Я наскоро оделась и вышла к Шершневскиму.
– Кто же виновник этого ужаса?
– Ваш мудрец, затмивший мир своею гуманностью, ваш Златоуст, ваш богоподобный воспитатель Ушинский!
– Все эти бессмысленные эпитеты давали ему вы сами, да разве еще Ивановская, но не мы. Но тот, кто знает Ушинского, не может допустить мысли, чтобы он дурно поступил с кем бы то ни было.
– А со мною поступил именно так.
– Значит, вы заслужили…
– Да что же это такое? Как только вы сойдетесь, так у вас начинаются раздоры! – с досадою проговорил Василий Иванович. – Рассказывайте все по порядку.
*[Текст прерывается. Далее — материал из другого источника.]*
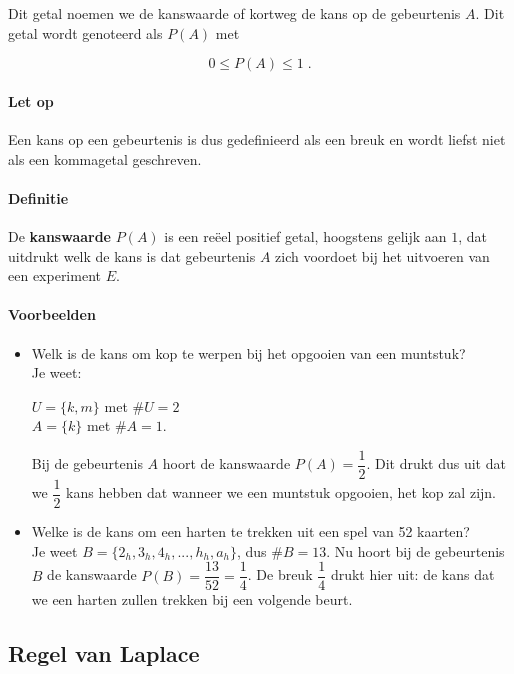 \documentclass[12pt,twoside]{article}
\begin{document}
Dit getal noemen we de kanswaarde of kortweg de kans op de gebeurtenis $A$. Dit getal wordt genoteerd als $P(A)$ met\\
\begin{mdframed}
$$0 \leq P(A) \leq 1\;.$$
\end{mdframed}

\paragraph*{Let op} Een kans op een gebeurtenis is dus gedefinieerd als een breuk en wordt liefst niet als
een kommagetal geschreven.

\paragraph*{Definitie} De {\bf kanswaarde} $P(A)$ is een reëel positief getal, hoogstens gelijk aan $1$, dat uitdrukt welk de kans is dat gebeurtenis $A$ zich voordoet bij het uitvoeren van een experiment $E$.

\paragraph*{Voorbeelden}

\begin{itemize}
  \item Welk is de kans om kop te werpen bij het opgooien van een muntstuk?\\
  Je weet:
  \begin{minipage}[t]{\textwidth}
    $U =\{k, m\}$ met $\#U = 2$\\
    $A = \{k\}$ met $\#A = 1$.
  \end{minipage}
  Bij de gebeurtenis $A$ hoort de kanswaarde $P(A) =\dfrac{1}{2}$. Dit drukt dus uit dat we $\dfrac{1}{2}$ kans hebben dat wanneer we een muntstuk opgooien, het kop zal zijn.
  \item Welke is de kans om een harten te trekken uit een spel van 52 kaarten?\\
  Je weet $B = \{2_h , 3_h , 4_h , ..., h_h , a_h\}$, dus $\#B=13$.
  Nu hoort bij de gebeurtenis $B$ de kanswaarde $P(B)=\dfrac{13}{52}=\dfrac{1}{4}$. De breuk $\dfrac{1}{4}$ drukt hier uit: de kans dat we een harten zullen trekken bij een volgende beurt.
\end{itemize}

\subsection{Regel van Laplace}
\end{document}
– До десяти часов сегодняшнего вечера я исполнял самым добросовестным образом все работы, которые мне поручал господин Ушинский; привел в порядок его библиотеку, составил полный каталог его книг, писал и списывал для него на дому и в публичной библиотеке, почти ежедневно бегал по его книжным делам, по типографиям и редакциям. Каждый раз, когда я подавал ему порученную мне работу, он бурчал «правильно» или что-нибудь подобное. Ведь по-настоящему поощрить человека он не может: вероятно, думает, что умалит свое величие. Сегодня кухарка говорит мне: «Кабинет барина я убрала. Он уехал за город и долго не вернется, а вы идите в его комнату: я буду убирать у вас». Нужно вам заметить, что, постоянно пересматривая вышедшие и собранные Ушинским азбуки и книги для первоначального чтения на русском и иностранном языках, я решил и сам попытать счастья, написать азбуку, и уже порядочно подвинул свою работу вперед.
В эту минуту из Тониной спальни раздался ее громкий смех: дверь из кабинета в столовую, около которой была ее комната, оказалась полуоткрытою, и она слышала весь разговор. Я тоже засмеялась при этом.
– Что же вы желаете показать вашими смешками и улыбочками? Хотите пронзить меня, как стрелою, намеком, что я пишу азбуку с целью обокрасть «Родное слово» господина Ушинского? С вашим женским умом (он скорчил презрительную гримасу) это в порядке вещей! Но, к моему крайнему изумлению, то же самое изволил вбить в свою голову и господин Ушинский, человек образованный и неглупый.
– Спасибо и за то, что вы милостиво считаете его, по крайней мере, неглупым… А еще недавно вы восторгались его необыкновенным умом! – перебила я Шершневского.
– Как вы можете с ними жить под одною крышею? – обратился он к Василию Ивановичу, указывая жестом на меня и на Тонину дверь.
– А вот то, что вы поносите Елизавету Николаевну, не стесняясь присутствием ее мужа, а сами просите у них ночлега… Это как же назвать? – прокричала Тоня, приотворяя свою дверь.
– Это, наконец, просто невыносимо! И как вам-то не стыдно, пан Шершневский: даже в такую критическую для вас минуту вы не можете не сцепиться!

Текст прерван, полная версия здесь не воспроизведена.